Ana Paula Guljor, presidente da Associação Brasileira Saúde Mental (Abrasme) e já dirigiu a rede de Caps no Rio e o hospital psiquiátrico de Jurujuba, em Niterói, defende que um dos principais problemas do modelo das CTs é, justamente, cortar as relações sociais do paciente. Ela conta que esse conceito surgiu na Europa, na década de 60, como uma ideia de gestão democratizada em comunidades, com relações horizontais, e houve até a absorção de alguns desses preceitos pela reforma antimanicomial. Mas a lógica do isolamento resultou em tratamentos ineficazes.

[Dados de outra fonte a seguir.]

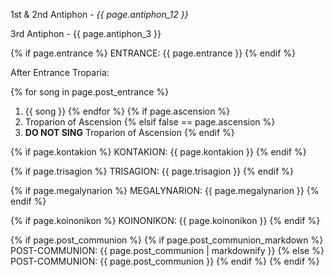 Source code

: 1st & 2nd Antiphon - *{{ page.antiphon_12 }}*

3rd Antiphon - {{ page.antiphon_3 }}

{% if page.entrance %}
ENTRANCE: {{ page.entrance }}
{% endif %}

After Entrance Troparia:

{% for song in page.post_entrance %}
1. {{ song }}
{% endfor %}
{% if page.ascension %}
1. Troparion of Ascension
{% elsif false == page.ascension %}
1. **DO NOT SING** Troparion of Ascension
{% endif %}

{% if page.kontakion %}
KONTAKION: {{ page.kontakion }}
{% endif %}

{% if page.trisagion %}
TRISAGION: {{ page.trisagion }}
{% endif %}

{% if page.megalynarion %}
MEGALYNARION: {{ page.megalynarion }}
{% endif %}

{% if page.koinonikon %}
KOINONIKON: {{ page.koinonikon }}
{% endif %}

{% if page.post_communion %}
{% if page.post_communion_markdown %}
POST-COMMUNION: {{ page.post_communion | markdownify }}
{% else %}
POST-COMMUNION: {{ page.post_communion }}
{% endif %}
{% endif %}
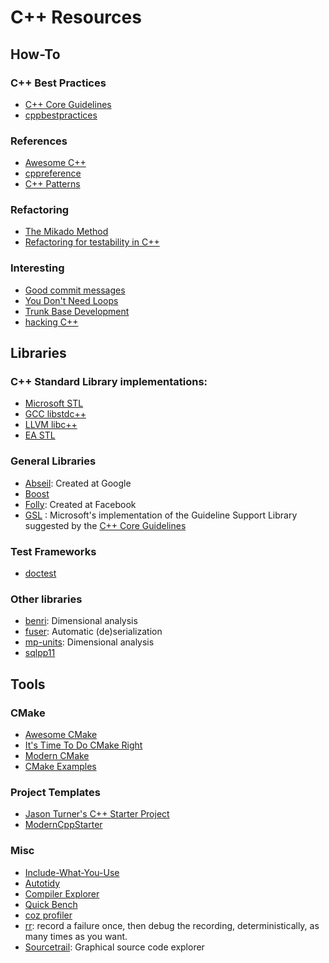 # C++ Resources

## How-To

### C++ Best Practices
* [C++ Core Guidelines](https://isocpp.github.io/CppCoreGuidelines/CppCoreGuidelines)
* [cppbestpractices](https://github.com/lefticus/cppbestpractices)

### References
* [Awesome C++](http://fffaraz.github.io/awesome-cpp/)
* [cppreference](https://en.cppreference.com/w/)
* [C++ Patterns](https://cpppatterns.com/)

### Refactoring
* [The Mikado Method](https://www.davidtanzer.net/david's%20blog/legacy_code/2018/05/21/legacy-code-mikado-method.html)
* [Refactoring for testability in C++](https://github.com/platisd/refactoring-for-testability-cpp)

### Interesting
* [Good commit messages](https://lazau.com/articles/good_commit_messages.html)
* [You Don't Need Loops](https://github.com/you-dont-need/You-Dont-Need-Loops)
* [Trunk Base Development](https://trunkbaseddevelopment.com/)
* [hacking C++](https://hackingcpp.com/index.html)

## Libraries

### C++ Standard Library implementations:
* [Microsoft STL](https://github.com/microsoft/STL)
* [GCC libstdc++](https://github.com/gcc-mirror/gcc/tree/master/libstdc%2B%2B-v3)
* [LLVM libc++](https://github.com/llvm/llvm-project/tree/main/libcxx)
* [EA STL](https://github.com/electronicarts/EASTL)

### General Libraries
* [Abseil](https://abseil.io/): Created at Google
* [Boost](https://www.boost.org/)
* [Folly](https://github.com/facebook/folly): Created at Facebook
* [GSL](https://github.com/microsoft/GSL) : Microsoft's implementation of the Guideline Support Library suggested by the [C++ Core Guidelines](https://isocpp.github.io/CppCoreGuidelines/CppCoreGuidelines)
### Test Frameworks
* [doctest](https://github.com/onqtam/doctest)

### Other libraries
* [benri](https://github.com/jansende/benri): Dimensional analysis
* [fuser](https://github.com/Xeverous/fuser): Automatic (de)serialization
* [mp-units](https://github.com/mpusz/units): Dimensional analysis
* [sqlpp11](https://github.com/rbock/sqlpp11)

## Tools

### CMake
* [Awesome CMake](https://github.com/onqtam/awesome-cmake)
* [It's Time To Do CMake Right](https://pabloariasal.github.io/2018/02/19/its-time-to-do-cmake-right/)
* [Modern CMake](https://cliutils.gitlab.io/modern-cmake/)
* [CMake Examples](https://github.com/ttroy50/cmake-examples)

### Project Templates
* [Jason Turner's C++ Starter Project](https://github.com/lefticus/cpp_starter_project)
* [ModernCppStarter](https://github.com/TheLartians/ModernCppStarter)

### Misc
* [Include-What-You-Use](https://include-what-you-use.org/)
* [Autotidy](https://github.com/sasq64/autotidy)
* [Compiler Explorer](https://godbolt.org/)
* [Quick Bench](http://quick-bench.com/)
* [coz profiler](https://github.com/plasma-umass/coz)
* [rr](https://rr-project.org/): record a failure once, then debug the recording, deterministically, as many times as you want.
* [Sourcetrail](https://www.sourcetrail.com/): Graphical source code explorer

— As comunidades atuais colocam as pessoas em um dispositivo fechado, por um período longo de tempo, e só trabalham a direção clínica de disciplina. Quando se coloca a pessoa numa estrutura que a aparta da sociedade, primeiro ela não vai saber lidar com as questões da vida e do cotidiano, e gera muito frequentemente a ruptura dos laços familiares — explica Ana Paula Guljor, que também critica o preceito da laborterapia e da disciplina confessional. — Claro que espiritualidade pode ser importante, o problema é impor essa fé e ter essa fé como pressuposto de cura.

Governo federal responde

Procurado, o Ministério de Desenvolvimento Social explicou que o objetivo do Depat é atuar "de maneira intersetorial, interdisciplinar e transversal, a partir da visão holística do ser humano, oferecendo os serviços de acolhimento a pessoas com problemas decorrentes da dependência do álcool e de outras drogas, principalmente àquelas em maior vulnerabilidade". Sobre suposta divergência na gestão federal, a pasta respondeu que "busca trabalhar em alinhamento em conjunto com os demais Ministérios" e que segue o Sistema Nacional de Políticas Públicas sobre Drogas. Por fim, explicou que trabalha para ampliar as fiscalizações, que têm apoio da faculdade de Medicina da UFMG e que existe uma equipe designada para apurar denúncias "sendo repudiado todo e qualquer infração que viola os direitos e garantias dos acolhidos".

Já o Ministério da Saúde informou ter "como prioridade a expansão e qualificação dos serviços de saúde mental" e que o orçamento da Rede de Atenção Psicossocial foi ampliado em 27%, representando R$414 milhões a mais para os estados. Hoje existem 2.857 Centros de Atenção Psicossocial (CAPS) no país, 870 Serviços Residenciais Terapêuticos e o novo PAC prevê a abertura de mais 200 CAPS.